Mora, who also was identified as David Fidel Mora Rojas in court papers, was taken into custody for a mental health evaluation last April 17, and nine days later a temporary restraining order was granted. It banned him from possessing a gun or ammunition, and investigators were trying to discover how he obtained the weapon.
A five-year restraining order was imposed May 19. It stipulated Mora only have supervised visits with his daughters for up to four hours per week with a mutually agreed-upon chaperone. He also was required to take anger management courses.
Authorities identified Nathaniel Kong as the chaperone for the visitation. Kong, 59, was shot to death at the church along with the three girls, ages 13, 10 and 9. Business records show Kong had been an executive in the church. Court records show that he served Mora with the May restraining order.
Sandi Davis said she was taking her dog outside when she heard a gunshot. She immediately let go of the leash and dropped to the ground to protect herself.

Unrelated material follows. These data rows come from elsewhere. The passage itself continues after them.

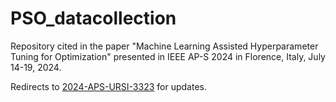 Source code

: # PSO_datacollection

Repository cited in the paper "Machine Learning Assisted Hyperparameter Tuning for Optimization" presented in  IEEE AP-S 2024 in Florence, Italy, July 14-19, 2024.


Redirects to [2024-APS-URSI-3323](https://github.com/LC-Linkous/2024-APS-URSI-3323/edit/main/README.md) for updates. 
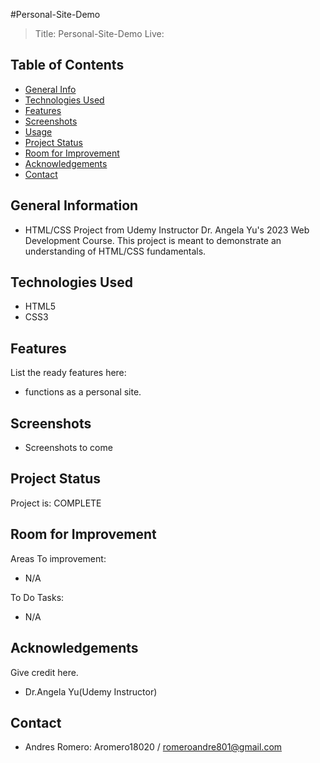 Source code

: #Personal-Site-Demo
> Title: Personal-Site-Demo
> Live: 

## Table of Contents
* [General Info](#general-information)
* [Technologies Used](#technologies-used)
* [Features](#features)
* [Screenshots](#screenshots)
* [Usage](#usage)
* [Project Status](#project-status)
* [Room for Improvement](#room-for-improvement)
* [Acknowledgements](#acknowledgements)
* [Contact](#contact)


## General Information
- HTML/CSS Project from Udemy Instructor Dr. Angela Yu's 2023 Web Development Course. This project is meant to demonstrate an understanding of HTML/CSS fundamentals.


## Technologies Used
- HTML5
- CSS3


## Features
List the ready features here:
- functions as a personal site.


## Screenshots
 - Screenshots to come


## Project Status
Project is: COMPLETE

## Room for Improvement

Areas To improvement:
- N/A

To Do Tasks:
- N/A




## Acknowledgements
Give credit here.
- Dr.Angela Yu(Udemy Instructor)


## Contact
- Andres Romero: Aromero18020 / romeroandre801@gmail.com
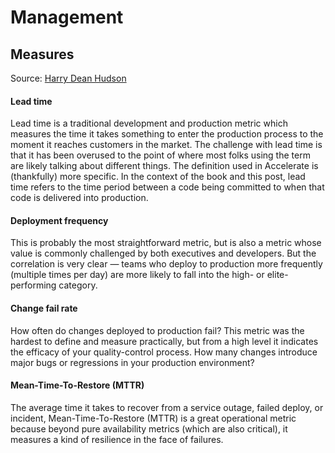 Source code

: # Management

## Measures

Source: [Harry Dean Hudson](https://www.contentful.com/blog/2020/10/06/implementing-four-key-metrics-contentful/)

#### Lead time 

Lead time is a traditional development and production metric which measures the time it takes something to enter the production process to the moment it reaches customers in the market. The challenge with lead time is that it has been overused to the point of where most folks using the term are likely talking about different things. The definition used in Accelerate is (thankfully) more specific. In the context of the book and this post, lead time refers to the time period between a code being committed to when that code is delivered into production.

#### Deployment frequency 

This is probably the most straightforward metric, but is also a metric whose value is commonly challenged by both executives and developers. But the correlation is very clear — teams who deploy to production more frequently (multiple times per day) are more likely to fall into the high- or elite-performing category. 

#### Change fail rate 

How often do changes deployed to production fail? This metric was the hardest to define and measure practically, but from a high level it indicates the efficacy of your quality-control process. How many changes introduce major bugs or regressions in your production environment?

#### Mean-Time-To-Restore (MTTR) 

The average time it takes to recover from a service outage, failed deploy, or incident, Mean-Time-To-Restore (MTTR) is a great operational metric because beyond pure availability metrics (which are also critical), it measures a kind of resilience in the face of failures.
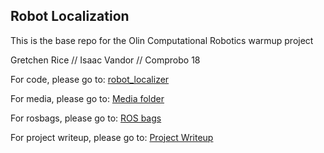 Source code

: ## Robot Localization
This is the base repo for the Olin Computational Robotics warmup project

Gretchen Rice // Isaac Vandor // Comprobo 18

For code, please go to: [robot_localizer](https://github.com/isaacvandor/robot_localization/tree/master/robot_localizer/scripts)

For media, please go to: [Media folder](https://github.com/isaacvandor/comprobo_warmup_project/tree/master/warmup_project/media)

For rosbags, please go to: [ROS bags](https://github.com/isaacvandor/comprobo_warmup_project/tree/master/warmup_project/bags)

For project writeup, please go to: [Project Writeup](https://github.com/isaacvandor/comprobo_warmup_project/blob/master/project_writeup.md)
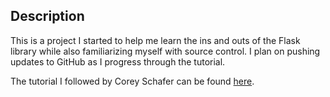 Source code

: ## Description

This is a project I started to help me learn the ins and outs of the Flask library while also familiarizing myself with source control. I plan on pushing updates to GitHub as I progress through the tutorial. 

The tutorial I followed by Corey Schafer can be found [here](https://www.youtube.com/watch?v=MwZwr5Tvyxo&list=PL-osiE80TeTs4UjLw5MM6OjgkjFeUxCYH&index=1). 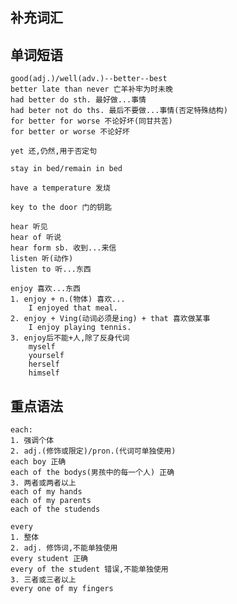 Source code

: 
## 补充词汇



## 单词短语

	good(adj.)/well(adv.)--better--best
	better late than never 亡羊补牢为时未晚
	had better do sth. 最好做...事情
	had beter not do ths. 最后不要做...事情(否定特殊结构)
	for better for worse 不论好坏(同甘共苦)
	for better or worse 不论好坏

	yet 还,仍然,用于否定句

	stay in bed/remain in bed

	have a temperature 发烧

	key to the door 门的钥匙

	hear 听见
	hear of 听说
	hear form sb. 收到...来信
	listen 听(动作)
	listen to 听...东西

	enjoy 喜欢...东西
	1. enjoy + n.(物体) 喜欢...
		I enjoyed that meal.
	2. enjoy + Ving(动词必须是ing) + that 喜欢做某事
		I enjoy playing tennis.
	3. enjoy后不能+人,除了反身代词
		myself
		yourself
		herself
		himself

## 重点语法

	each:
	1. 强调个体
	2. adj.(修饰或限定)/pron.(代词可单独使用)
	each boy 正确
	each of the bodys(男孩中的每一个人) 正确
	3. 两者或两者以上
	each of my hands
	each of my parents
	each of the studends

	every
	1. 整体
	2. adj. 修饰词,不能单独使用
	every student 正确
	every of the student 错误,不能单独使用
	3. 三者或三者以上
	every one of my fingers
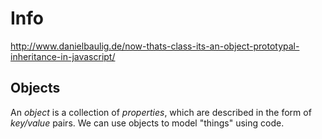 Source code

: # Info 

http://www.danielbaulig.de/now-thats-class-its-an-object-prototypal-inheritance-in-javascript/

## Objects
An *object* is a collection of *properties*, which are described in the form of *key/value* pairs.
We can use objects to model "things" using code. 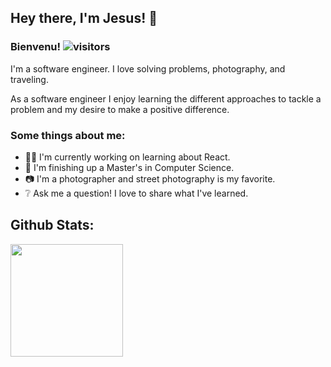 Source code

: ## Hey there, I'm Jesus! 👋


### Bienvenu! ![visitors](https://visitor-badge.glitch.me/badge?page_id=${jesusxambro}.${jesusxambro})

I'm a software engineer. I love solving problems, photography, and traveling. 

As a software engineer I enjoy learning the different approaches to tackle a problem and my desire to make a positive difference. 

### Some things about me:

* :technologist: I'm currently working on learning about React.
* :book: I'm finishing up a Master's in Computer Science.
* :camera: I'm a photographer and street photography is my favorite. 
* :grey_question: Ask me a question! I love to share what I've learned.


## Github Stats:

<img height="180em" src="https://github-readme-stats.vercel.app/api?username=jesusxambro&show_icons=true&hide_border=true&&count_private=true&include_all_commits=true" />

“Our church body is devastated and heartbroken by this senseless tragedy and we ask for continued prayer for the victims, their family and our faith community as we grapple with this unexpected loss and trust the Lord for His strength in our grief,” a church statement said.
The girls attended schools in the Natomas Unified School District in northwestern Sacramento. Counselors and chaplains were at the schools Tuesday to provide support.
“There are very few words that can give comfort right now for this unspeakable tragedy,” the school district said in a statement.
On Tuesday morning, a small memorial with flowers, balloons, stuffed animals, a candle and a piece of paper that read “Prayers for peace, may your souls rest” was set up outside the church.
Faith Whitmore, chief executive of the Sacramento Regional Family Justice Center that provides services to victims of domestic abuse, said the girls’ mother sought help through the agency last April. A case manager and an attorney worked with her to obtain the restraining order.
“She came in, she needed crisis intervention, she needed resources, she needed help,” said Whitmore, who did not work directly with the woman.
Whitmore said their organization will now push for their other clients to have visits supervised by professionals, and they plan to seek funding to cover the costs.
Just a few days before the killings, Mora was arrested in Merced County, south of Sacramento. He was taken into custody on charges of resisting arrest, battery on a police officer and driving under the influence after he assaulted a California Highway Patrol officer.
“He was drunk and while they were arresting him — or trying to — he decided he wanted to fight and ended up with felony charges because he assaulted a CHP officer, causing injuries,” Deputy Daryl Allen, a spokesman for the Merced County Sheriff’s Office, told The Sacramento Bee.
Dazio reported from Los Angeles.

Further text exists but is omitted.